Dear Sarah,

I’ve been teaching for 19 years and am proud of who I am a teacher. Not every lesson is successful and some years have been tough, but I love what I do and I always love my classes. This year is different. I can’t find the joy in my class. The kids don’t listen. What I’ve done in the past isn’t working this time. There are behavior issues that wear me out and every day feels intense. Here’s my question. How do I find that joy again? I have half of a year left with my third graders and I want to know how to take a bad situation and make it a good one.


Reclaiming Classroom Joy

Dear Reclaiming Classroom Joy,

My heart aches for you. Thank you for being brave enough to say out loud what every teacher has felt at some point. Ask anyone who has been in this profession for awhile about “that class” and you’ll see a look of understanding, of empathy.

I remember first learning about “that class” from my mother (who recently retired from 30 years of teaching fourth grade) that year when I kept finding her quietly crying in the basement when she thought my siblings and I were asleep. She was one of those special teachers that students clamored for and parents were thankful for. She found and brought joy to learning for decades of young people. But that year she had a student who would stand on his desk every chance he got, a group of girls who were incessantly cruel to each other, and no matter what she tried they complained and whined. I remember her teary confession one night, “They make it so hard to like them. I don’t know if I can.”

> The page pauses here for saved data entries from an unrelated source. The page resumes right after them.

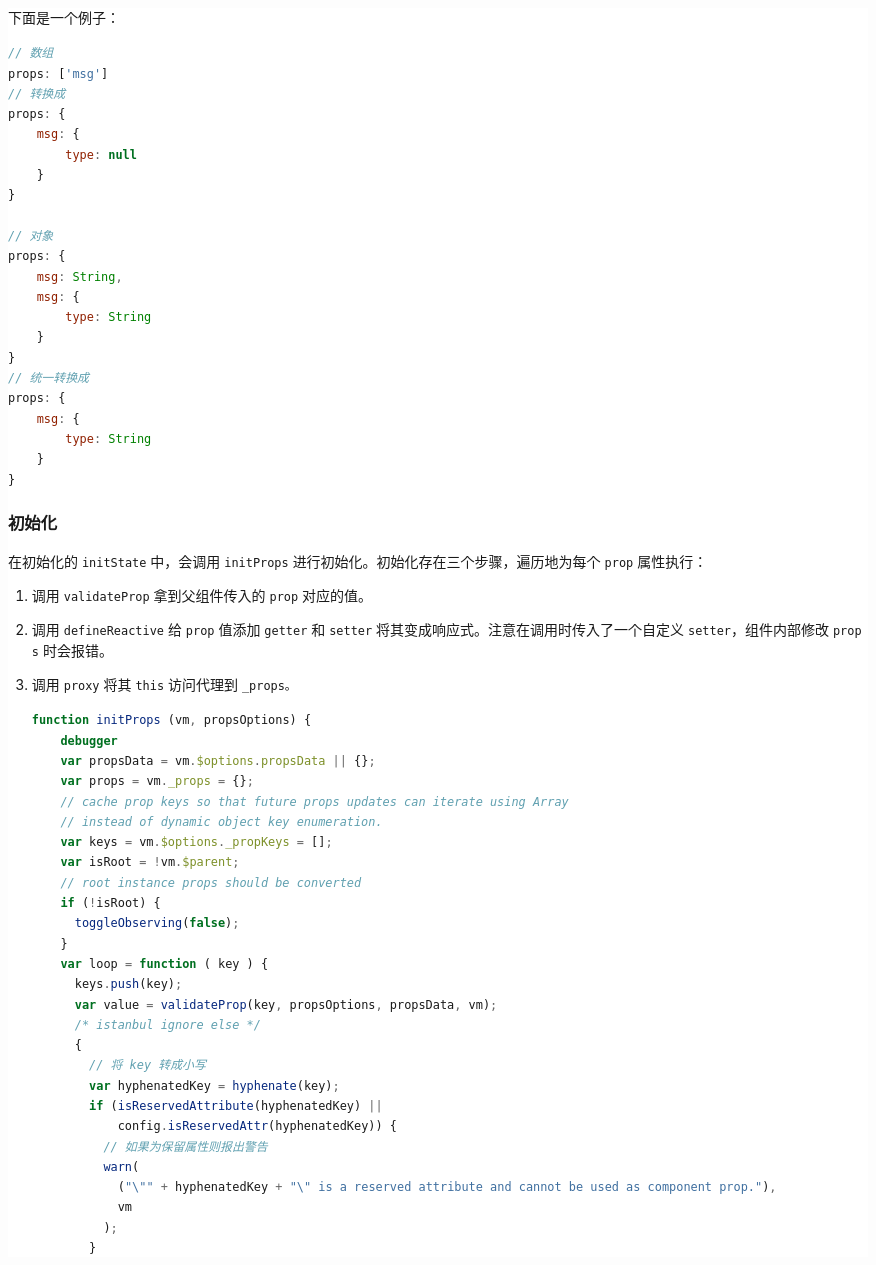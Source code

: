 下面是一个例子：

```js
// 数组
props: ['msg']
// 转换成
props: {
    msg: {
        type: null
    }
}

// 对象
props: {
    msg: String,
    msg: {
        type: String
    }
}
// 统一转换成
props: {
    msg: {
        type: String
    }
}
```

### 初始化

在初始化的 `initState` 中，会调用 `initProps` 进行初始化。初始化存在三个步骤，遍历地为每个 `prop` 属性执行：

1. 调用 `validateProp` 拿到父组件传入的 `prop` 对应的值。

2. 调用 `defineReactive` 给 `prop` 值添加 `getter` 和 `setter` 将其变成响应式。注意在调用时传入了一个自定义 `setter`，组件内部修改 `props` 时会报错。

3. 调用 `proxy` 将其 `this` 访问代理到 `_props。`

   ```js
   function initProps (vm, propsOptions) {
       debugger
       var propsData = vm.$options.propsData || {};
       var props = vm._props = {};
       // cache prop keys so that future props updates can iterate using Array
       // instead of dynamic object key enumeration.
       var keys = vm.$options._propKeys = [];
       var isRoot = !vm.$parent;
       // root instance props should be converted
       if (!isRoot) {
         toggleObserving(false);
       }
       var loop = function ( key ) {
         keys.push(key);
         var value = validateProp(key, propsOptions, propsData, vm);
         /* istanbul ignore else */
         {
           // 将 key 转成小写
           var hyphenatedKey = hyphenate(key);
           if (isReservedAttribute(hyphenatedKey) ||
               config.isReservedAttr(hyphenatedKey)) {
             // 如果为保留属性则报出警告
             warn(
               ("\"" + hyphenatedKey + "\" is a reserved attribute and cannot be used as component prop."),
               vm
             );
           }
   ```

The same words have come out of my mouth. I remember the year my sophomores were so trying that I was exhausted before they even walked in the door. I tried everything: incentives and consequences, lots of choice and highly structured lessons, positive notes home and tough meetings with parents. I invited in extra adults whenever I could. I even brought in my Air Force brother who served in the Special Forces to talk about respect of self and others. I consulted every teacher I knew and even then, nothing. They were mean to each other. They were mean to me. Every minute seemed a Sisyphean task. One day I finally muttered the words to a trusted colleague, “I just don’t like them.”

In life and in teaching, I often have to say the words out loud in order to get past them. It’s the confrontation with the part of myself I’m scare of, which also liberates me. So I said the words out loud. To another human being. I couldn’t take them back. That forced me exactly into the space I needed to go: uncomfortable change. Soon, I started the practice that changed the semester for me. I stopped eating lunch with my colleagues and instead prepared for class by taking out my class list and saying out loud something I liked about every student. The insight came swiftly: if I couldn’t figure out what I liked about them, they would never like themselves. And, of course, that was the real problem in our classroom. For all of the ways I felt helpless in this situation, this was the one lever I could control.

Don’t misunderstand me. This practice wasn’t like magic pixie dust that transformed our classroom into the stuff of inspirational teacher movies. No. We still struggled. Every single day. But the more I leaned into the challenge instead of evaded it, the closer we got to rewriting our story. Now, when I think about “that class,” I do it with a smile, a reverence because it’s “that class” who taught me about facing fears, it’s “that class” who taught me that every student has a story and every story matters. It’s “that class” who eventually caused me to paint on a wall in my house: “We believe the stories we tell ourselves.”

We believe the stories we tell ourselves. When I read your question, I know what’s underneath it. You’re really wondering if you can still be a good teacher if you don’t like your class right now. The answer is a resounding yes. Yes, because you care enough to wonder.

I have three children whom I love dearly. But some days we don’t like each other very much. Our responsibility in these times is to put one honest foot in front of the other, to go out of our way to extend kindness and to be willing to find meaning in getting to the other side. I don’t think for a second you’re going to end your year on a note of “good riddance.” Without a doubt, I know you’ll slow down enough to see your own arc and along with it, the arc your students have drawn with you.

Then I hope you’ll pass your wisdom onto the rest of us.